__Assigned task__: Restate the following entries exactly. Keep the pictures out.

__Recorded data__:
◆ ◆ ◆ ◆
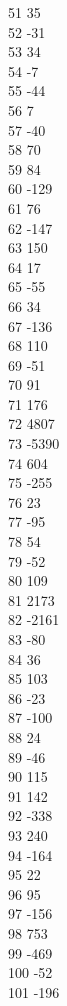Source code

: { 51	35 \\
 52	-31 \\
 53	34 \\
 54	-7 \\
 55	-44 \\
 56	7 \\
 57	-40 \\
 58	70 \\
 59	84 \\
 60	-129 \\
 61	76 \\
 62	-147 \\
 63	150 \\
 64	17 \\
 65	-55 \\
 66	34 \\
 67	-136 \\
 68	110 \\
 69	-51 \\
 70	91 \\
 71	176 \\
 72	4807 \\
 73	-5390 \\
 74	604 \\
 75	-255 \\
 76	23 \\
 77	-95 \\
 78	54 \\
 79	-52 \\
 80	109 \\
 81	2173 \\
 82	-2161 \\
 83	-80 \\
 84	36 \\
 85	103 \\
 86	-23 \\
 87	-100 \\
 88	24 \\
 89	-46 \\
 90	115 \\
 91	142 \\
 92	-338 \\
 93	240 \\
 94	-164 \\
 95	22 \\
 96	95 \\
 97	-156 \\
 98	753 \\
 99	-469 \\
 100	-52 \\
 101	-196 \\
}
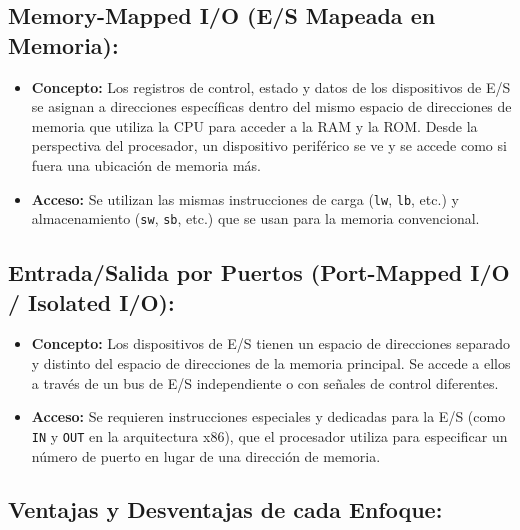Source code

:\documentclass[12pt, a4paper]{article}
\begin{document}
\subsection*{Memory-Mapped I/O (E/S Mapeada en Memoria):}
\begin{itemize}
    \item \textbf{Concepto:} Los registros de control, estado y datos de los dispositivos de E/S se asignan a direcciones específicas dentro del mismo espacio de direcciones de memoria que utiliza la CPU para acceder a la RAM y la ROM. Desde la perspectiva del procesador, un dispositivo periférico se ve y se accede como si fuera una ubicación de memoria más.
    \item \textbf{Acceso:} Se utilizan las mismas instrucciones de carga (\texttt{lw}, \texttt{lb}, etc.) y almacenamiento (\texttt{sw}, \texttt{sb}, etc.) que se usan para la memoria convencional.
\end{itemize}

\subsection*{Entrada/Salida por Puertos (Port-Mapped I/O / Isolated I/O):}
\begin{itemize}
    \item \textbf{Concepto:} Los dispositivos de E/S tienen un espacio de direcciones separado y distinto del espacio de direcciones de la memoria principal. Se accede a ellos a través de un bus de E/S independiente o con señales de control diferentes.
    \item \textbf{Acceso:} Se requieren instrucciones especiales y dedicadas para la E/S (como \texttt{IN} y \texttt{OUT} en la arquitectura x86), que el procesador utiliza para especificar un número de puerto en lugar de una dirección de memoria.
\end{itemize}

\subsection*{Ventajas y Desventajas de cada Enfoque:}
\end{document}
◆ ◆ ◆ ◆
__Written solution__:
Source code

: { 51	35 \\
 52	-31 \\
 53	34 \\
 54	-7 \\
 55	-44 \\
 56	7 \\
 57	-40 \\
 58	70 \\
 59	84 \\
 60	-129 \\
 61	76 \\
 62	-147 \\
 63	150 \\
 64	17 \\
 65	-55 \\
 66	34 \\
 67	-136 \\
 68	110 \\
 69	-51 \\
 70	91 \\
 71	176 \\
 72	4807 \\
 73	-5390 \\
 74	604 \\
 75	-255 \\
 76	23 \\
 77	-95 \\
 78	54 \\
 79	-52 \\
 80	109 \\
 81	2173 \\
 82	-2161 \\
 83	-80 \\
 84	36 \\
 85	103 \\
 86	-23 \\
 87	-100 \\
 88	24 \\
 89	-46 \\
 90	115 \\
 91	142 \\
 92	-338 \\
 93	240 \\
 94	-164 \\
 95	22 \\
 96	95 \\
 97	-156 \\
 98	753 \\
 99	-469 \\
 100	-52 \\
 101	-196 \\
}
Source code

:\documentclass[12pt, a4paper]{article}
\begin{document}
\subsection*{Memory-Mapped I/O (E/S Mapeada en Memoria):}
\begin{itemize}
    \item \textbf{Concepto:} Los registros de control, estado y datos de los dispositivos de E/S se asignan a direcciones específicas dentro del mismo espacio de direcciones de memoria que utiliza la CPU para acceder a la RAM y la ROM. Desde la perspectiva del procesador, un dispositivo periférico se ve y se accede como si fuera una ubicación de memoria más.
    \item \textbf{Acceso:} Se utilizan las mismas instrucciones de carga (\texttt{lw}, \texttt{lb}, etc.) y almacenamiento (\texttt{sw}, \texttt{sb}, etc.) que se usan para la memoria convencional.
\end{itemize}

\subsection*{Entrada/Salida por Puertos (Port-Mapped I/O / Isolated I/O):}
\begin{itemize}
    \item \textbf{Concepto:} Los dispositivos de E/S tienen un espacio de direcciones separado y distinto del espacio de direcciones de la memoria principal. Se accede a ellos a través de un bus de E/S independiente o con señales de control diferentes.
    \item \textbf{Acceso:} Se requieren instrucciones especiales y dedicadas para la E/S (como \texttt{IN} y \texttt{OUT} en la arquitectura x86), que el procesador utiliza para especificar un número de puerto en lugar de una dirección de memoria.
\end{itemize}

\subsection*{Ventajas y Desventajas de cada Enfoque:}
\end{document}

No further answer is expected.